*The problem*:
Entries follow. Give back exactly the lines starting at the one containing "- **Maintainable codebase**: Changes" and ending at the one containing "- [ ] **Document", and no other lines.

*Supplied records*:

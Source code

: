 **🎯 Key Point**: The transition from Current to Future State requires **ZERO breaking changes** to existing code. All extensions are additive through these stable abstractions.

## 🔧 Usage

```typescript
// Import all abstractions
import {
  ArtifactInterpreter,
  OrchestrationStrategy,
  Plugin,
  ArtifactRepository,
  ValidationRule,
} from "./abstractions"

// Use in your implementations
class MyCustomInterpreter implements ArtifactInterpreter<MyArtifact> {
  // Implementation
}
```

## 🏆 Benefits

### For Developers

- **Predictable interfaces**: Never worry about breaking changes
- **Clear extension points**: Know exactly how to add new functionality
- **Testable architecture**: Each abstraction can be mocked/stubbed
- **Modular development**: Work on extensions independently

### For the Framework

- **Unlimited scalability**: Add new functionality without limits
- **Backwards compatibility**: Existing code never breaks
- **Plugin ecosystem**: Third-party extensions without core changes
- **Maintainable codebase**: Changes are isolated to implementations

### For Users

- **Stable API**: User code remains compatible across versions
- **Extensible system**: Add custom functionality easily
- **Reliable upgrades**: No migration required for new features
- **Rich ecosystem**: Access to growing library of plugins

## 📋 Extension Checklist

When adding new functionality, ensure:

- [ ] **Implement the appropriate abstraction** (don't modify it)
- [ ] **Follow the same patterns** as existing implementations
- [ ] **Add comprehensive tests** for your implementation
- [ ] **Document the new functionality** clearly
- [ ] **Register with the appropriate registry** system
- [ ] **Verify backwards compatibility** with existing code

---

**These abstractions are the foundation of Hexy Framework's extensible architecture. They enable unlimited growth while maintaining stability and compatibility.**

*Your solution*:
- **Maintainable codebase**: Changes are isolated to implementations

### For Users

- **Stable API**: User code remains compatible across versions
- **Extensible system**: Add custom functionality easily
- **Reliable upgrades**: No migration required for new features
- **Rich ecosystem**: Access to growing library of plugins

## 📋 Extension Checklist

When adding new functionality, ensure:

- [ ] **Implement the appropriate abstraction** (don't modify it)
- [ ] **Follow the same patterns** as existing implementations
- [ ] **Add comprehensive tests** for your implementation
- [ ] **Document the new functionality** clearly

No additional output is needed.